> [Problem details]:
Using the word "Exercise" as the filter, copy each matching line from the records.

> [Source material]:

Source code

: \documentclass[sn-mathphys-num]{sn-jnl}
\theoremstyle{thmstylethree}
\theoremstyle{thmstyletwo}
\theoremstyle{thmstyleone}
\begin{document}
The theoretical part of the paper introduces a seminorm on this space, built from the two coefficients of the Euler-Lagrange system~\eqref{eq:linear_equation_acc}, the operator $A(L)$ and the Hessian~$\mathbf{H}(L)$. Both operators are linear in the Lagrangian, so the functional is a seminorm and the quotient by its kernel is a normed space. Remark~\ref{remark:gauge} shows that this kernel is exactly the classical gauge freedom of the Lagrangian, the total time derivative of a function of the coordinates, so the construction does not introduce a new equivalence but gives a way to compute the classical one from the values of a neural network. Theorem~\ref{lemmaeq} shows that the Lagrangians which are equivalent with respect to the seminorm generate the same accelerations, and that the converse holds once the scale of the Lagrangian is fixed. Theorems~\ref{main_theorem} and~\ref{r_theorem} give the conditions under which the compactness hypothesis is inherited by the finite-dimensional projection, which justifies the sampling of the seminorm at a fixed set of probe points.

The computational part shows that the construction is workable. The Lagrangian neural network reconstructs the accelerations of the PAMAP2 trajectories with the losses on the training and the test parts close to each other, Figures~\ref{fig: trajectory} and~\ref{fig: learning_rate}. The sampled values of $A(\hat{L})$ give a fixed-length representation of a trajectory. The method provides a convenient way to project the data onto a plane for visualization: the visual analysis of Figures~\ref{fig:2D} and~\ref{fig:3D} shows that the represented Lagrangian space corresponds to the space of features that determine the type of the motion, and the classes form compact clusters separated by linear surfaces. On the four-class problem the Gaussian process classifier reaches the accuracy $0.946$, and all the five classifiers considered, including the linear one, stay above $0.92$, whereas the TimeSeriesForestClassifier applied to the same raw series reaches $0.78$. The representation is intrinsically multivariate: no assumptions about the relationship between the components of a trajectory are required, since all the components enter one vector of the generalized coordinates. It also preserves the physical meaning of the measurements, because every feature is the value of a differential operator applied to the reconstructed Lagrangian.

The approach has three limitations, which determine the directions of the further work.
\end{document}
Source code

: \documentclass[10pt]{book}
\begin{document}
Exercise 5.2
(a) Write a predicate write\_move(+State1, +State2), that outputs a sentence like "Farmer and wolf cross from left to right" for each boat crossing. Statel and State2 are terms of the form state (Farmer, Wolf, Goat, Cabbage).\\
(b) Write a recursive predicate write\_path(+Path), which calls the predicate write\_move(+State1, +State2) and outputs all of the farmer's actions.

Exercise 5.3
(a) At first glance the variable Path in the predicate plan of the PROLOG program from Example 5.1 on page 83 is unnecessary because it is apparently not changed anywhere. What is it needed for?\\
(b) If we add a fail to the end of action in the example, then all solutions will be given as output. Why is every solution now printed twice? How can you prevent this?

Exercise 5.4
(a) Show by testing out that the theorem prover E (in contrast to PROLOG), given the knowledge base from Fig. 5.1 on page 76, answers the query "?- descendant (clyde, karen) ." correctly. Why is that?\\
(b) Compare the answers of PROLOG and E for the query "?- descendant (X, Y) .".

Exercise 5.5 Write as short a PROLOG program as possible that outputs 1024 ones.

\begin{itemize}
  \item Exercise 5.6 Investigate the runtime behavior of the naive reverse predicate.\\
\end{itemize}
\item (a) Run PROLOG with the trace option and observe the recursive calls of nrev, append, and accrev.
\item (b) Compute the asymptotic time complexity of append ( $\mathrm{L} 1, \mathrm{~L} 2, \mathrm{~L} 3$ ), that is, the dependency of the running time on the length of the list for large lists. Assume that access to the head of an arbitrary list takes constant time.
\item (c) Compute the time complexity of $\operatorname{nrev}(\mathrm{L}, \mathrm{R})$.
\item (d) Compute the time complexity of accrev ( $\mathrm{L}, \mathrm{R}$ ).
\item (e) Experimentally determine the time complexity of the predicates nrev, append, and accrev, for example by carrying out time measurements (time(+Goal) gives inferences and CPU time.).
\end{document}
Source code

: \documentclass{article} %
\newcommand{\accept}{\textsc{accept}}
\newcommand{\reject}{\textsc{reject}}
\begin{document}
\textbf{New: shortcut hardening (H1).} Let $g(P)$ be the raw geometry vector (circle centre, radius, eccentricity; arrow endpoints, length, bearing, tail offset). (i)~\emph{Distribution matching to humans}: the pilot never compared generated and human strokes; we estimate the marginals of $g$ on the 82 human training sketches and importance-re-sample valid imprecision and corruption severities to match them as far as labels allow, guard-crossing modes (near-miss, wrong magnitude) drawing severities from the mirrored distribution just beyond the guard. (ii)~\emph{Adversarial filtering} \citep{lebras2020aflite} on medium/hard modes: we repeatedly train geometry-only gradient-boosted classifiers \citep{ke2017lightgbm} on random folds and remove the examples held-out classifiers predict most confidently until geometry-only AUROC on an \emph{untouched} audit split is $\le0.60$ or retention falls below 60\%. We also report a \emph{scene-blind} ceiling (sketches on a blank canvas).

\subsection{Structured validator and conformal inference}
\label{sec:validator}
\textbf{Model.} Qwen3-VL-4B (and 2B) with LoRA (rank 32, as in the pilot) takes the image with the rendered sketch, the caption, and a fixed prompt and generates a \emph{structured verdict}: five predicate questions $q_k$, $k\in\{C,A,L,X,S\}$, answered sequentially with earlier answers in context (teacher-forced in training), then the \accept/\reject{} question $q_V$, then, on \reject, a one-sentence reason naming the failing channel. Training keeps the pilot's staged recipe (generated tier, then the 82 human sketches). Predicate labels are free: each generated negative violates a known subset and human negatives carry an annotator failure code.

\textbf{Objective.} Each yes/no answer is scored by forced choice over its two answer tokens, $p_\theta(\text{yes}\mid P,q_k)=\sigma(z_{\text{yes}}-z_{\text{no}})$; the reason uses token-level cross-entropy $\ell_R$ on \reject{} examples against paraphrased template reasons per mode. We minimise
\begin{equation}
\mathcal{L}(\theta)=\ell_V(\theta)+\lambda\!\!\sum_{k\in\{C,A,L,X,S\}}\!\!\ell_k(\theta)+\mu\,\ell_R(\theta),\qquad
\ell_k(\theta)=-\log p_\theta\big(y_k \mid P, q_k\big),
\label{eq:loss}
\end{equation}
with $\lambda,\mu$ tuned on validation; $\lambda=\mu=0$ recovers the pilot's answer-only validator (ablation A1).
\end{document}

> [Problem solution]:
Exercise 5.2
Exercise 5.3
Exercise 5.4
Exercise 5.5 Write as short a PROLOG program as possible that outputs 1024 ones.
  \item Exercise 5.6 Investigate the runtime behavior of the naive reverse predicate.\\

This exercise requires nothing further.